The dataset used in this study was obtained from the official New York City Open Data platform (data.cityofnewyork.us). The data are publicly available and provided by the Mayor’s Office of Management and Budget (OMB). The dataset contains transaction-level financial records of government cash inflows and outflows. The raw dataset consists of approximately 24,400 individual transaction records. Each observation represents a specific financial transaction associated with government revenues or expenditures. For the purposes of time-series modeling, the transaction-level data were aggregated to a monthly frequency to construct a series of net cash flow values. Net cash flow for each month was computed as the difference between total inflows and total outflows within the corresponding period. Observations labeled as “Adjustments” in the month field were excluded from the analysis, as they do not represent standard monthly financial activity but rather accounting corrections to prior periods. The final dataset consists of monthly net cash flow observations spanning the period from 2021 to 2025. No missing values were identified after aggregation and preprocessing. The resulting time series serves as the basis for subsequent forecasting analysis(Figure1).

Figure 1. Plot of Net Cash Flow of Public Sector NYC 2021-2025

B. Exploratory Data Analysis(EDA)

The goal of the EDA was to examine the fundamental properties of data, as the trend, seasonality, stationarity, and autocorrelation structure to enable the subsequent selection and specification of an appropriate time series model.

The initial dataset comprised monthly observations from January 2021 to December 2026. Crucially, the values for the year 2026 were excluded from the model development process. Consequently, the analysis sample was restricted to the period of actual historical data, from January 2021 to December 2025. For the purpose of model training and testing, this sample was further partitioned chronologically. The training set was defined as the period from January 2021 to December 2024 (48 observations), while the test set was reserved for the final twelve months, from January to December 2025. This split preserves the temporal order of the data and provides a full seasonal cycle for out-of-sample forecast evaluation.

An STL (Seasonal-Trend decomposition using Loess) decomposition was applied to the training data to visually disentangle the observable components of the series. The decomposition yielded three distinct components(Figure2):

Figure 2. STL components of the series

Trend Component: The trend-cycle component revealed a gradual decline from the beginning of the series until approximately January 2024, after which a notable and sustained increase was observed through the end of the training period (December 2024).

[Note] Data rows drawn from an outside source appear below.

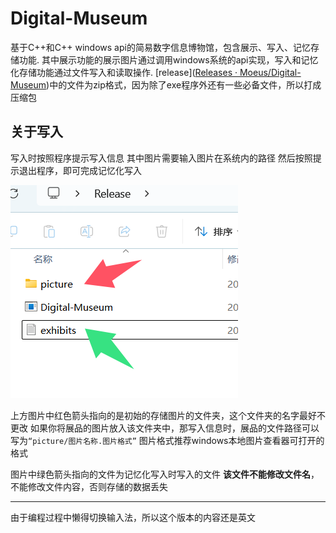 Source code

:# Digital-Museum
基于C++和C++ windows api的简易数字信息博物馆，包含展示、写入、记忆存储功能.
其中展示功能的展示图片通过调用windows系统的api实现，写入和记忆化存储功能通过文件写入和读取操作.
[release]([Releases · Moeus/Digital-Museum](https://github.com/Moeus/Digital-Museum/releases))中的文件为zip格式，因为除了exe程序外还有一些必备文件，所以打成压缩包

## 关于写入
写入时按照程序提示写入信息
其中图片需要输入图片在系统内的路径
然后按照提示退出程序，即可完成记忆化写入

![示例图片](84fe5ce77c0842bc59dd9dee08468051.png)

上方图片中红色箭头指向的是初始的存储图片的文件夹，这个文件夹的名字最好不更改
如果你将展品的图片放入该文件夹中，那写入信息时，展品的文件路径可以写为`“picture/图片名称.图片格式”` 
图片格式推荐windows本地图片查看器可打开的格式

图片中绿色箭头指向的文件为记忆化写入时写入的文件
**该文件不能修改文件名**，不能修改文件内容，否则存储的数据丢失

---

由于编程过程中懒得切换输入法，所以这个版本的内容还是英文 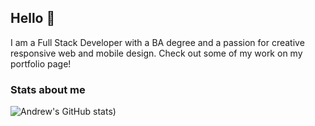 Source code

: ## Hello 👋

I am a Full Stack Developer with a BA degree and a passion for creative responsive web and mobile design. Check out some of my work on my portfolio page!

### Stats about me

![Andrew's GitHub stats](https://github-readme-stats.vercel.app/api?username=APopp524&show_icons=true&title_color=fff&icon_color=79ff97&text_color=9f9f9f&bg_color=151515))



<!--
**APopp524/APopp524** is a ✨ _special_ ✨ repository because its `README.md` (this file) appears on your GitHub profile.

Here are some ideas to get you started:

- 🔭 I’m currently working on ...
- 🌱 I’m currently learning ...
- 👯 I’m looking to collaborate on ...
- 🤔 I’m looking for help with ...
- 💬 Ask me about ...
- 📫 How to reach me: ...
- 😄 Pronouns: ...
- ⚡ Fun fact: ...
-->
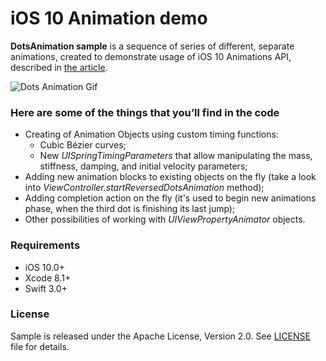 # iOS 10 Animation demo

**DotsAnimation sample** is a sequence of series of different, separate animations, created to demonstrate usage of iOS 10 Animations API, described in [the article](http://handsome.is/crafting-delightful-animations-in-ios-10/).

![Dots Animation Gif](https://user-images.githubusercontent.com/2081318/27677616-259ce35e-5cd4-11e7-85fe-feab7ca0c84b.gif "Dots Animation")

### Here are some of the things that you’ll find in the code
 
 * Creating of Animation Objects using custom timing functions:
    * Cubic Bézier curves;
    * New *UISpringTimingParameters* that allow manipulating the mass, stiffness, damping, and initial velocity parameters;
 * Adding new animation blocks to existing objects on the fly (take a look into *ViewController.startReversedDotsAnimation* method);
 * Adding completion action on the fly (it's used to begin new animations phase, when the third dot is finishing its last jump);
 * Other possibilities of working with *UIViewPropertyAnimator* objects.
 
### Requirements
- iOS 10.0+
- Xcode 8.1+
- Swift 3.0+

### License

Sample is released under the Apache License, Version 2.0. See [LICENSE](./LICENSE) file for details.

Seasonal Component: The seasonal component exhibited a stable and repeating pattern over the observed years, suggesting the presence of a consistent intra-year fluctuation. The amplitude of the seasonal swings appeared relatively constant, indicating an additive seasonal effect.

Residual Component: The residual component fluctuated randomly around zero. An inspection of this component identified two observations that exceeded three standard deviations from the mean, classifying them as potential outliers. These spikes, while notable, were isolated events and did not exhibit a systematic pattern.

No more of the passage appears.